An archdeacon in Toledo called Evantius, who was active around 720 and died in 737, wrote a letter to address the existence of judaizing tendencies among the Christians of Zaragoza, specifically the belief that there are unclean forms of meat and the literal interpretation of Deuteronomic law. A deacon and cantor from Toledo called Peter wrote a second letter, to Seville, in about the year 750, to explain that they were celebrating Easter and a September liturgical fast incorrectly, again confusing them with Jewish feasts celebrated at the same time.
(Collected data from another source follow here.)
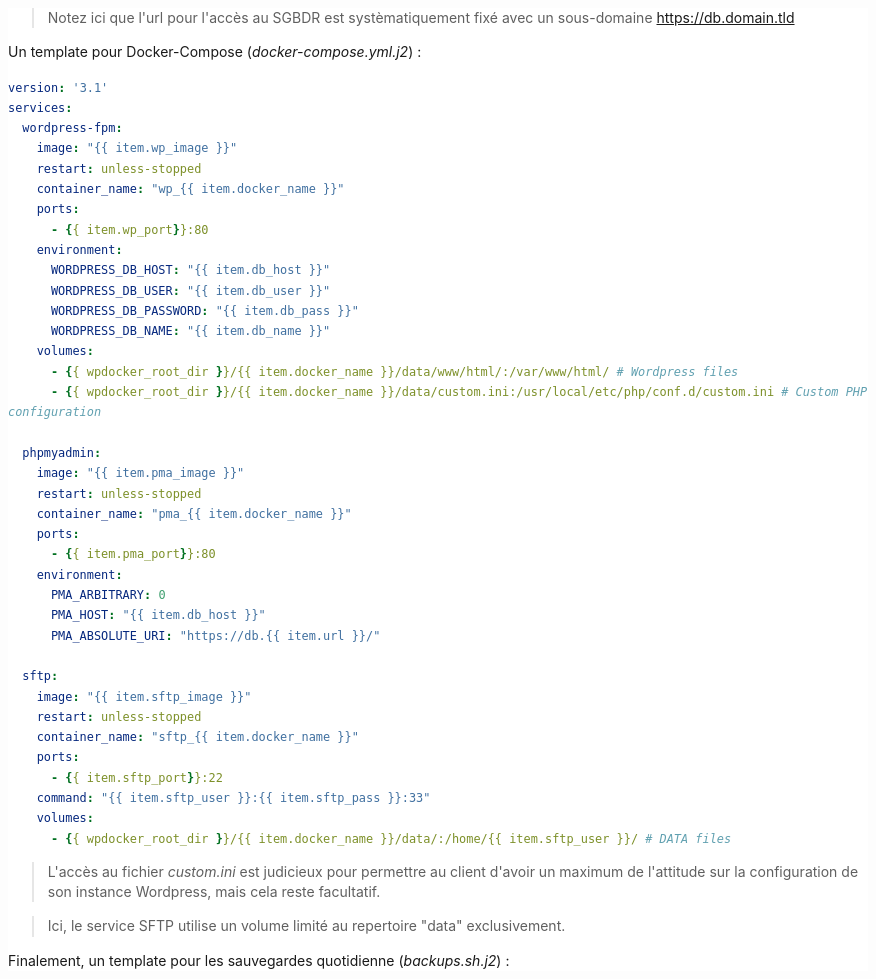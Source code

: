 > Notez ici que l'url pour l'accès au SGBDR est systèmatiquement fixé avec un sous-domaine https://db.domain.tld

Un template pour Docker-Compose (*docker-compose.yml.j2*) :

```yaml
version: '3.1'
services:
  wordpress-fpm:
    image: "{{ item.wp_image }}"
    restart: unless-stopped
    container_name: "wp_{{ item.docker_name }}"
    ports:
      - {{ item.wp_port}}:80
    environment:
      WORDPRESS_DB_HOST: "{{ item.db_host }}"
      WORDPRESS_DB_USER: "{{ item.db_user }}"
      WORDPRESS_DB_PASSWORD: "{{ item.db_pass }}"
      WORDPRESS_DB_NAME: "{{ item.db_name }}"
    volumes:
      - {{ wpdocker_root_dir }}/{{ item.docker_name }}/data/www/html/:/var/www/html/ # Wordpress files
      - {{ wpdocker_root_dir }}/{{ item.docker_name }}/data/custom.ini:/usr/local/etc/php/conf.d/custom.ini # Custom PHP configuration

  phpmyadmin:
    image: "{{ item.pma_image }}"
    restart: unless-stopped
    container_name: "pma_{{ item.docker_name }}"
    ports:
      - {{ item.pma_port}}:80
    environment:
      PMA_ARBITRARY: 0
      PMA_HOST: "{{ item.db_host }}"
      PMA_ABSOLUTE_URI: "https://db.{{ item.url }}/"

  sftp:
    image: "{{ item.sftp_image }}"
    restart: unless-stopped
    container_name: "sftp_{{ item.docker_name }}"
    ports:
      - {{ item.sftp_port}}:22
    command: "{{ item.sftp_user }}:{{ item.sftp_pass }}:33"
    volumes:
      - {{ wpdocker_root_dir }}/{{ item.docker_name }}/data/:/home/{{ item.sftp_user }}/ # DATA files
```

> L'accès au fichier *custom.ini* est judicieux pour permettre au client d'avoir un maximum de l'attitude sur la configuration de son instance Wordpress, mais cela reste facultatif.

> Ici, le service SFTP utilise un volume limité au repertoire "data" exclusivement.

Finalement, un template pour les sauvegardes quotidienne (*backups.sh.j2*) :
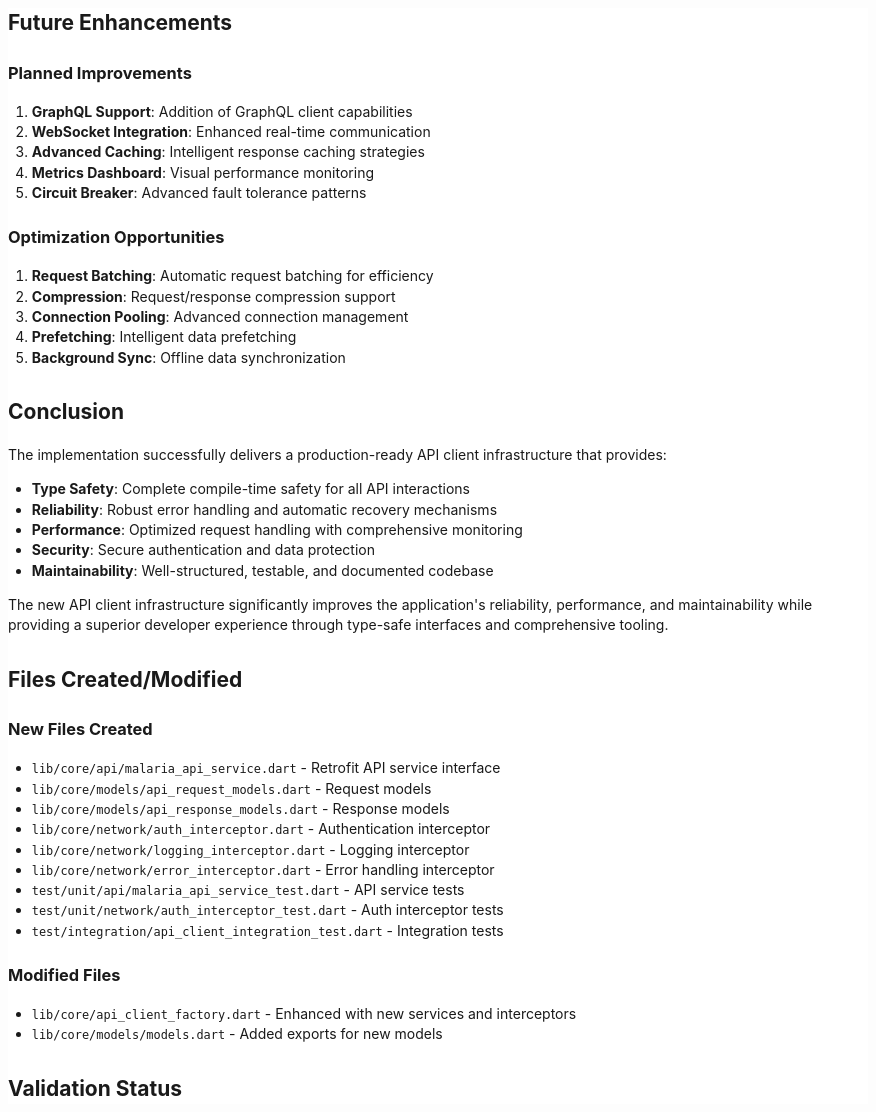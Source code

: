 ## Future Enhancements

### Planned Improvements
1. **GraphQL Support**: Addition of GraphQL client capabilities
2. **WebSocket Integration**: Enhanced real-time communication
3. **Advanced Caching**: Intelligent response caching strategies
4. **Metrics Dashboard**: Visual performance monitoring
5. **Circuit Breaker**: Advanced fault tolerance patterns

### Optimization Opportunities
1. **Request Batching**: Automatic request batching for efficiency
2. **Compression**: Request/response compression support
3. **Connection Pooling**: Advanced connection management
4. **Prefetching**: Intelligent data prefetching
5. **Background Sync**: Offline data synchronization

## Conclusion

The implementation successfully delivers a production-ready API client infrastructure that provides:

- **Type Safety**: Complete compile-time safety for all API interactions
- **Reliability**: Robust error handling and automatic recovery mechanisms
- **Performance**: Optimized request handling with comprehensive monitoring
- **Security**: Secure authentication and data protection
- **Maintainability**: Well-structured, testable, and documented codebase

The new API client infrastructure significantly improves the application's reliability, performance, and maintainability while providing a superior developer experience through type-safe interfaces and comprehensive tooling.

## Files Created/Modified

### New Files Created
- `lib/core/api/malaria_api_service.dart` - Retrofit API service interface
- `lib/core/models/api_request_models.dart` - Request models
- `lib/core/models/api_response_models.dart` - Response models
- `lib/core/network/auth_interceptor.dart` - Authentication interceptor
- `lib/core/network/logging_interceptor.dart` - Logging interceptor
- `lib/core/network/error_interceptor.dart` - Error handling interceptor
- `test/unit/api/malaria_api_service_test.dart` - API service tests
- `test/unit/network/auth_interceptor_test.dart` - Auth interceptor tests
- `test/integration/api_client_integration_test.dart` - Integration tests

### Modified Files
- `lib/core/api_client_factory.dart` - Enhanced with new services and interceptors
- `lib/core/models/models.dart` - Added exports for new models

## Validation Status
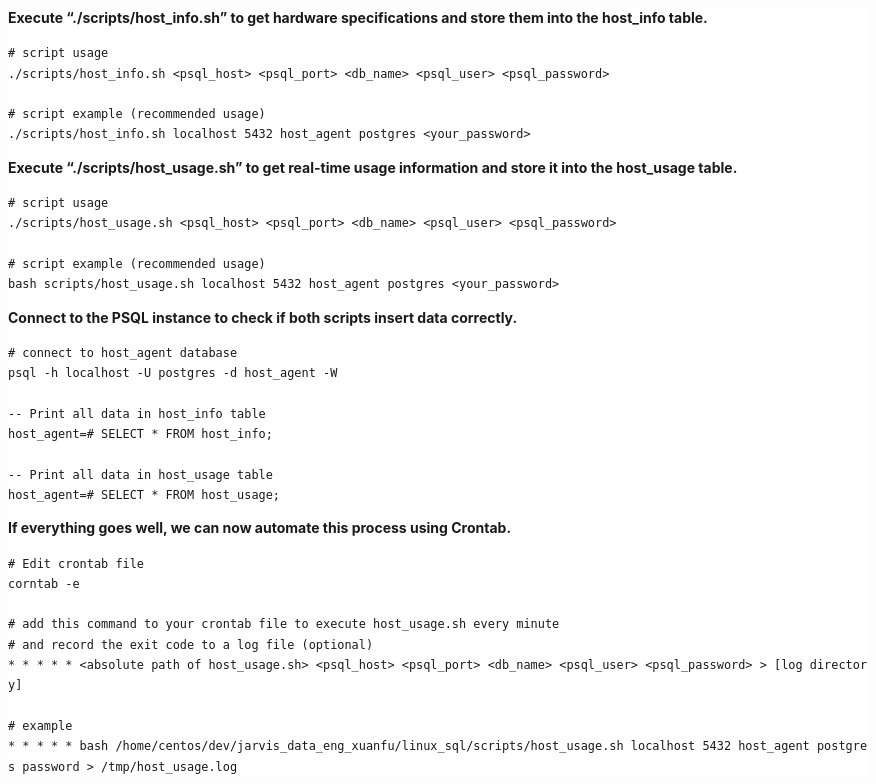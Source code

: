 **Execute “./scripts/host_info.sh” to get hardware specifications and store them into the host_info table.**

    # script usage
    ./scripts/host_info.sh <psql_host> <psql_port> <db_name> <psql_user> <psql_password>
    
    # script example (recommended usage)
    ./scripts/host_info.sh localhost 5432 host_agent postgres <your_password>

**Execute “./scripts/host_usage.sh” to get real-time usage information and store it into the host_usage table.**

    # script usage
    ./scripts/host_usage.sh <psql_host> <psql_port> <db_name> <psql_user> <psql_password>
    
    # script example (recommended usage)
    bash scripts/host_usage.sh localhost 5432 host_agent postgres <your_password>

**Connect to the PSQL instance to check if both scripts insert data correctly.**

    # connect to host_agent database
    psql -h localhost -U postgres -d host_agent -W
    
    -- Print all data in host_info table
    host_agent=# SELECT * FROM host_info;
    
    -- Print all data in host_usage table
    host_agent=# SELECT * FROM host_usage;

**If everything goes well, we can now automate this process using Crontab.**

    # Edit crontab file
    corntab -e
    
    # add this command to your crontab file to execute host_usage.sh every minute
    # and record the exit code to a log file (optional)
    * * * * * <absolute path of host_usage.sh> <psql_host> <psql_port> <db_name> <psql_user> <psql_password> > [log directory]
    
    # example
    * * * * * bash /home/centos/dev/jarvis_data_eng_xuanfu/linux_sql/scripts/host_usage.sh localhost 5432 host_agent postgres password > /tmp/host_usage.log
These letters show that some of the primacy of the church of Toledo within the Iberian peninsula still existed in the 700s: "Not only were its clerics still well enough equipped in intellectual terms to provide authoritative guidance on a wide range of ecclesiastical discipline and doctrine, but this was also actively sought."

There is a strong possibility that the Chronicle of 754 was written in Toledo (though scholars have also proposed Cordoba and Guadix) based on the information available to the chronicler. The chronicler showed awareness of the Historia Gothorum, the Etymologiae, and the chronicle of Isidore of Seville, the work of Braulio of Zaragoza, the acts of the councils of Toledo, De Perpetua Virginitate by Ildefonsus, and De Comprobatione Sextae Aetatis and Historia Wambae by Julian of Toledo, all works that would have existed in the Visigothic libraries of seventh century Toledo and whose existence together "makes more sense in a Toledan context than in any other."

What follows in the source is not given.